En tenslotte gaat het boek in op wat de rol van theorie en kennis in het sociaal werk is, en hoe democratisch professionalisme een wenkend perspectief voor sociaal werk kan zijn. En dan is er nog een website met allerlei informatie, waar het boek regelmatig naar verwijst. De docent die ergens in het tweede of derde jaar zijn studenten wil uitnodigen tot nadenken over de eigen rol, heeft hiermee schitterend materiaal om lessen rondom te bouwen.

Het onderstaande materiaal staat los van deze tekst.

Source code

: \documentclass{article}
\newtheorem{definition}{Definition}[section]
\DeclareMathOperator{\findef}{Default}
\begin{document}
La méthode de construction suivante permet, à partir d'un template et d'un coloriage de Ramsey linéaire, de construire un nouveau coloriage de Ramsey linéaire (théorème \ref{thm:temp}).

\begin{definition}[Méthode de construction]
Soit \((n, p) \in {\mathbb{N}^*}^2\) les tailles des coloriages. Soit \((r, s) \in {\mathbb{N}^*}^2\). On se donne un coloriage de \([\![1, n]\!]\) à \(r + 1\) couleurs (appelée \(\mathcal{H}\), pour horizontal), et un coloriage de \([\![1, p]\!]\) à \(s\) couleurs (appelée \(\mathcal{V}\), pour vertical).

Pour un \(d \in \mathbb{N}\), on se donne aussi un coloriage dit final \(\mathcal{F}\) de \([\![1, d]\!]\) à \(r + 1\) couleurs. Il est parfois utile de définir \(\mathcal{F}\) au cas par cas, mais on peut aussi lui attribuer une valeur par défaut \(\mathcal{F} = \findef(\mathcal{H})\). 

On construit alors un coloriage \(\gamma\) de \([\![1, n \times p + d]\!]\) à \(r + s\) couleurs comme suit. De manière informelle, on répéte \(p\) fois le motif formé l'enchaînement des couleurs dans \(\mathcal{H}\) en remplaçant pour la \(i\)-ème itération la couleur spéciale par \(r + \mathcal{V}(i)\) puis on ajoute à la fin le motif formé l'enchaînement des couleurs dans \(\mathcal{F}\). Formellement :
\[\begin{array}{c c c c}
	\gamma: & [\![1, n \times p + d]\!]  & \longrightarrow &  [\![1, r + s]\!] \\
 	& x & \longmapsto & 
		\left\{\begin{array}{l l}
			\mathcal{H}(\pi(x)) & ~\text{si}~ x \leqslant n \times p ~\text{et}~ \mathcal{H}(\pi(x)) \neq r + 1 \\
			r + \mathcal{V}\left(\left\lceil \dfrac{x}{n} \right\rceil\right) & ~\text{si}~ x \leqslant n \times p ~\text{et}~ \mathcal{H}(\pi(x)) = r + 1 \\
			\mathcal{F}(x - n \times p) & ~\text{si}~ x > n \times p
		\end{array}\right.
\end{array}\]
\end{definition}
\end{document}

Als ik er echter zelf mee voor de klas zou moeten, zou ik de studenten het misschien van achter naar voren laten lezen, zodat ze zo snel mogelijk wat vaste grond onder de voeten hebben. De samenstellers hebben ervoor gekozen te beginnen met de teksten waarin de valkuilen van het sociaal werk als professie nogal prominent naar voren komen. Dat is goed verdedigbaar, omdat op die manier ook de historische en maatschappelijke achtergrond van de thema’s uit de verf komt. De student wordt geacht zijn vak serieus te nemen.

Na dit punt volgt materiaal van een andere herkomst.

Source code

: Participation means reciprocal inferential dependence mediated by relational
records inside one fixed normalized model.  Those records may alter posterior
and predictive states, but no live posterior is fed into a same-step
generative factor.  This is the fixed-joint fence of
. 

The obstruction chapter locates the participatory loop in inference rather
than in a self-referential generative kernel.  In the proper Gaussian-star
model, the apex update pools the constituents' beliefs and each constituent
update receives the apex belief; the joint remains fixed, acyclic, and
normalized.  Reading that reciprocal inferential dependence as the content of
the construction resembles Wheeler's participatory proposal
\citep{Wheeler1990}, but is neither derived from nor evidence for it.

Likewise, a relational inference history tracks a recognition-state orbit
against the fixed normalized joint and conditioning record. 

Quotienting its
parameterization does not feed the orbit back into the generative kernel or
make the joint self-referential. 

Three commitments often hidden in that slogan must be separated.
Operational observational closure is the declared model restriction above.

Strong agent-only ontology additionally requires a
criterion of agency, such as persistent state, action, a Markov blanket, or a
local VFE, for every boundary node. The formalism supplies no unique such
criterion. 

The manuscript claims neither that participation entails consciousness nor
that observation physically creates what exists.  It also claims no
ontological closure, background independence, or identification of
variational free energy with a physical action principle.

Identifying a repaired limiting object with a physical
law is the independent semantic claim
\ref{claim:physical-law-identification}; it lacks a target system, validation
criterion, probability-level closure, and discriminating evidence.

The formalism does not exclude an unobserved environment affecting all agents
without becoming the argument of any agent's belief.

Maar het blijft ook wat verwarrend. Wie zonder parental guidance aan het boek begint, raakt mogelijk het bos in over wat wel of niet mag, te midden van de normatief geladen debatten over de goedaardige of kwaadaardige neigingen van sociaal werk. (Nóg een keertje Opa Achterhuis, het hoeft niet.)

De eindhoofdstukken waarin de samenstellers het democratisch professionalisme uitwerken of waarin Rudie Roose en Margot Trappenburg uiteenzetten wat nut en noodzaak van theorie in het sociaal werk is, hebben een zelfverzekerder en actueler toon. Samen met het hoofdstuk waarin op journalistieke wijze een Vlaamse en een Nederlands lector prettig zowel politiek als academisch tegen elkaar opgejut worden, bieden ze greep op sociaal werk als professie, waarom het nu belangrijk is daar zo over te denken en wat de grenzen daarvan ongeveer zijn.

Met dat in het achterhoofd zijn de academische en intellectuele twisten over wat sociaal werk (niet) zou kunnen zijn, vervolgens vermoedelijk makkelijker te verteren.

Menno Hurenkamp is publicist en als politicoloog verbonden aan de Universiteit voor Humanistiek en de Universiteit van Amsterdam. Deze recensie verschijnt in het komende Tijdschrift voor Sociale Vraagstukken.

Professionalisering van sociaal werk. Theorie, praktijk en debat in Nederland en Vlaanderen. Mariël van Pelt, Rudi Roose, Marc Hoijtink, Marcel Spierts, Lisbeth Verharen (red.) Uitgeverij Coutinho, Bussum. 280 bladzijden.